Analyzing Airbnb ratings in Los Angeles

Context

Founded in 2008, Airbnb has quickly gained global popularity among travelers. To elevate this service, identifying the determinants of listing success and their role in drawing tourism is pivotal. The users' property ratings focus on criteria such as accuracy, communication, cleanliness, location, check-in, and value.

This tutorial aim to extract insights into Airbnb users' overall impressions, connecting the overall rating score with distinct variables while taking into account the geographical neighbors behavior through a Geographically Weighted Regression model.

We'll also dive into the regions where location ratings significantly influence the overall score and enrich this analysis with sociodemographic data from CARTO's Data Observatory.

This tutorial will take you through the following sections:


Step-by-Step Guide:

Visualizing Airbnb listings

  1. Access the Maps section from your CARTO Workspace using the navigation menu and create a New Map.

  1. Add Los Angeles Airbnb data from CARTO Data Warehouse.

    • Select the Add source from button at the bottom left on the page.

    • Click on the CARTO Data Warehouse connection.

    • Navigate through demo data > demo tables to losangeles_airbnb_data and select Add source.

  2. Let's add some basic styling! Rename the map to Map 1 Airbnb initial data exploration. Then click on Layer 1 in the Layers panel and apply the following:

    • Name (select the three dots next to the layer name): Airbnb listings

    • Color: your pick!

    • Outline: white, 1px stroke

    • Radius: 3

  3. Switch from Layers to Interactions at the top left of the UI. Enable interactions for the layer.

    • Select a style for the pop-up window; we'll use light.

    • From the drop-down menu, select the variable price_num.

    • Select # to format the numbers as dollars.
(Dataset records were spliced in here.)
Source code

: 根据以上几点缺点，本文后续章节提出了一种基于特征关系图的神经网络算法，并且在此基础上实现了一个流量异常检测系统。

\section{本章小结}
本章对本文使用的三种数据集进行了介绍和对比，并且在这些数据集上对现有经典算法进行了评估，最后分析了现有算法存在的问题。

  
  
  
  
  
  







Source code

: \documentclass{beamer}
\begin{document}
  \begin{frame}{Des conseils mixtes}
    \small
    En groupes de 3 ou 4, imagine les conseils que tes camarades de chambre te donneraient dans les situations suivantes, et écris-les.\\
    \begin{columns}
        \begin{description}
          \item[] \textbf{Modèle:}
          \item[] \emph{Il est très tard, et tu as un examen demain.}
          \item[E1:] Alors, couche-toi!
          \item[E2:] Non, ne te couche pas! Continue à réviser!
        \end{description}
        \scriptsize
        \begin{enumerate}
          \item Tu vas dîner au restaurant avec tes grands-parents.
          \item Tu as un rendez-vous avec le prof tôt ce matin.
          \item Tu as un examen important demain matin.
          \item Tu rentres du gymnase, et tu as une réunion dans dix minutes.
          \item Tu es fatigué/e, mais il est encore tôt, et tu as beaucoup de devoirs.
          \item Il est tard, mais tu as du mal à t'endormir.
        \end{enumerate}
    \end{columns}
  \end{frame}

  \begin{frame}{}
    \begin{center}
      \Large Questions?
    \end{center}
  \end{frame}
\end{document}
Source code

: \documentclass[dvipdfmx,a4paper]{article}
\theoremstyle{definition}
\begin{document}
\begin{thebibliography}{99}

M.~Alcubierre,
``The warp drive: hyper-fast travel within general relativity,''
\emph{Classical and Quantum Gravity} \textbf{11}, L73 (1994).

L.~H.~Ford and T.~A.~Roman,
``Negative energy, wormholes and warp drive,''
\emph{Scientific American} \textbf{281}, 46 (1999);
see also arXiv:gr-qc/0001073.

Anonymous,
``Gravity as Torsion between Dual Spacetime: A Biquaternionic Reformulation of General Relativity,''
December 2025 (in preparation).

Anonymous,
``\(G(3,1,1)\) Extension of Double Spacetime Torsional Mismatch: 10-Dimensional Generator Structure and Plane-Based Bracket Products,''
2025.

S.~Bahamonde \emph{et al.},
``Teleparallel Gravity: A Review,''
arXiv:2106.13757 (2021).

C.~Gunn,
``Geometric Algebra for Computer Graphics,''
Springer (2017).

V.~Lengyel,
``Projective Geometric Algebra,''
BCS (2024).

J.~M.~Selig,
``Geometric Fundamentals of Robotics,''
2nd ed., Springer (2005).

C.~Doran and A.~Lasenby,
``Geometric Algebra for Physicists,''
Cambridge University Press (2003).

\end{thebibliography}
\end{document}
In the box to the right, rename the field Price per night.

You should have something that looks a little like this 👇

We will now inspect how Airbnb listings are distributed across Los Angeles and aggregate the raw data to have a better understanding on how different variables vary geographically within the city.

Now let's add a new data source to visualize the airbnb listings using an H3 grid.


Aggregating data to a H3 grid

Now let's aggregate this data to a H3 Spatial Index grid. This approach has multiple advantages:

  • Ease of interpreting spatial trends on your map

  • Ability to easily enrich that grid with multiple data sources

  • Suitability for spatial modelling like Geographically Weighted Regression...

...all of which we'll be covering in this tutorial!

  1. In the CARTO Workspace, head to Workflows and select + New Workflow, using the CARTO Data Warehouse connection.

  2. At the top left of the new workflow, rename the workflow "Airbnb analysis."

  3. In the Sources panel (left of the window), navigate to Connection Data > demo data > demo_tables and drag losangeles_airbnb_data onto the canvas.

  4. Switch from Sources to Components, and locate H3 from GeoPoint. Drag this onto the canvas to the right of losangeles_airbnb_data and connect the two together. Set the H3 resolution to 8. This will create a H3 grid cell for every Airbnb location.

  5. Back in Components, locate Group by. Drag this to the right of H3 from GeoPoint, connecting the two. We'll use this to create a frequency grid and aggregate the input numeric variables:

    1. Set the Group by field to H3.

    2. For the aggregation columns, set review_scores_cleanliness, review_scores_location, review_scores_value, review_scores_rating and price_num to AVG. Add a final aggregation column which is H3 - COUNT (see below).

  1. Connect this Group by component to a Rename column component, renaming h3_count to airbnb_count.

  2. Finally, connect the Rename column count to a Save as Table component, saving this to CARTO Data Warehouse > Organization > Private and calling it airbnb_h3r8. If you haven't already, run your workflow!

Prefer to use SQL?

You can replicate this in the CARTO Builder SQL console with the following code:

WITH h3_airbnb AS (
  SELECT
    `carto-un`.carto.H3_FROMGEOGPOINT(geom,
      8) AS h3,
      *
  FROM
    carto-demo-data.demo_tables.losangeles_airbnb_data),

aggregated_h3 AS (
  SELECT
    h3,
    ROUND(AVG(price_num), 2) price,
    ROUND(AVG(review_scores_rating), 2) overall_rating,
    ROUND(AVG(review_scores_value), 2) value_vs_price_rating,
    ROUND(AVG(review_scores_cleanliness), 2) cleanliness_rating,
    ROUND(AVG(review_scores_location), 2) location_rating,
    COUNT(*) AS total_listings
  FROM
    h3_airbnb
  GROUP BY
    h3)
	
SELECT * FROM aggregated_h3

Now, head back to the CARTO Builder map that we created earlier. Add the H3 aggregation table that you just created to the map (Sources > Add source from > Data Explorer > CARTO Data Warehouse > Organization > Private).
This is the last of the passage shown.